Nell’aniversario della morte di un altro missino, i Nar uccisero un ragazzo rosso che secondo loro era uno dei responsabili della strage. Lo andarono a pescare in un’altra periferia romana, a don Bosco, lo ferirono alle gambe e lo finirono con un colpo un faccia. Si chiamava Roberto, Roberto Scialabba, e ovviamente non c’entrava nulla.
La sua unica colpa era di portare a spasso il cane, di avere un look da autonomo, e una copia del Manifesto in una tasca. Quelli dei Nar avevano avuto una soffiata: Sono stati quelli del centro sociale vicino alla piazza.
Il fatto è che il procuratore Franco Ionta, dopo trent’anni alla verità giudiziaria era molto vicino. Ma la maledizione di Acca Larentia continuava a mietere vittime, e quel morto, allora, fu una pietra tombale per l’indagine.

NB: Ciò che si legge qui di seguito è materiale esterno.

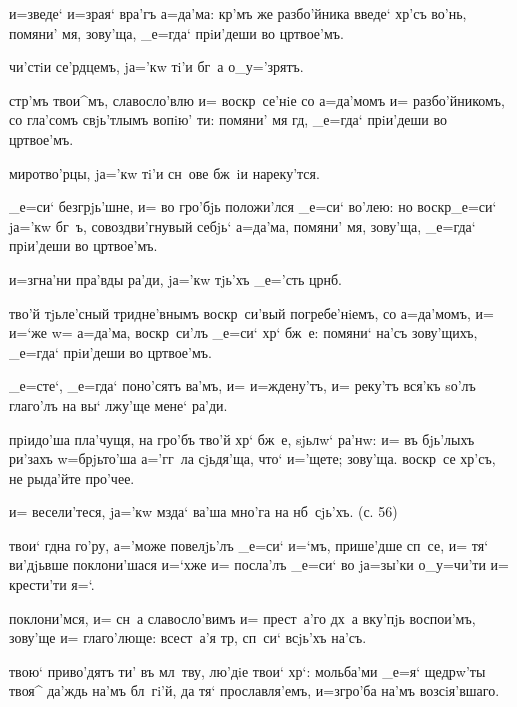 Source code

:
 и=зведе` и=з\ъ рая` вра'гъ а=да'ма: 
кр'мъ же разбо'йника введе` хр'съ во'нь, помяни' 
мя, зову'ща, _е=гда` прiи'деши во цр твое'мъ.

  чи'стiи се'рдцемъ, jа='кw тi'и бг~а 
о_у='зрятъ.

 стр'мъ твои^мъ, славосло'влю и= 
воскр~се'нiе со а=да'момъ и= разбо'йникомъ, со гла'сомъ 
свjь'тлымъ вопiю' ти: помяни' мя гд, _е=гда` прiи'деши 
во цр твое'мъ.

  миротво'рцы, jа='кw тi'и сн~ове 
бж~iи нареку'тся.

 _е=си` безгрjь'шне, и= во гро'бjь 
положи'лся _е=си` во'лею: но воскр _е=си` jа='кw 
бг~ъ, совоздви'гнувый себjь` а=да'ма, помяни' мя, 
зову'ща, _е=гда` прiи'деши во цр твое'мъ.

  и=згна'ни пра'вды ра'ди, jа='кw 
тjь'хъ _е='сть цр нб.

 тво'й тjьле'сный тридне'внымъ воскр~си'вый 
погребе'нiемъ, со а=да'момъ, и= и=`же w= а=да'ма, 
воскр~си'лъ _е=си` хр` бж~е: помяни` на'съ зову'щихъ, 
_е=гда` прiи'деши во цр твое'мъ.

  _е=сте`, _е=гда` поно'сятъ ва'мъ, и= 
и=ждену'тъ, и= реку'тъ вся'къ sо'лъ глаго'лъ на вы` 
лжу'ще мене` ра'ди.

 прiидо'ша пла'чущя, на гро'бъ тво'й 
хр` бж~е, sjьлw` ра'нw: и= въ бjь'лыхъ ри'захъ 
w=брjьто'ша а='гг~ла сjьдя'ща, что` и='щете; зову'ща. 
воскр~се хр'съ, не рыда'йте про'чее.

  и= весели'теся, jа='кw мзда` ва'ша 
мно'га на нб~сjь'хъ. (с. 56)

 твои` гд на го'ру, а='може повелjь'лъ 
_е=си` и=`мъ, прише'дше сп~се, и= тя` ви'дjьвше 
поклони'шася и=`хже и= посла'лъ _е=си` во jа=зы'ки 
о_у=чи'ти и= крести'ти я=`.

   поклони'мся, и= сн~а 
славосло'вимъ и= прест~а'го дх~а вку'пjь воспои'мъ, 
зову'ще и= глаго'люще: всест~а'я тр, сп~си` всjь'хъ 
на'съ.

   твою` приво'дятъ ти' въ мл~тву, 
лю'дiе твои` хр`: мольба'ми _е=я` щедрw'ты твоя^ 
да'ждь на'мъ бл~гi'й, да тя` прославля'емъ, и=з\ъ гро'ба 
на'мъ возсiя'вшаго.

Ma oggi, dopo un terzo di secolo, c’è ancora qualcuno che indaga, che vuole andare fino in fondo. E’ che la Strage di Acca Larentia fu molte cose insieme. Il punto di non ritorno per l’antifascismo militante armato, che diventava Brigatismo. Fu l’atto di nascita ufficiale del Nar, dopo tre giorni di guerriglia per le strade. E fu anche la fine della collateralità fra la destra e le forze dell’ordine: “Celerini assassini!”. La Mambro era figlia di un poliziotto, e questa è un’ennesima prova che la storia è complessa.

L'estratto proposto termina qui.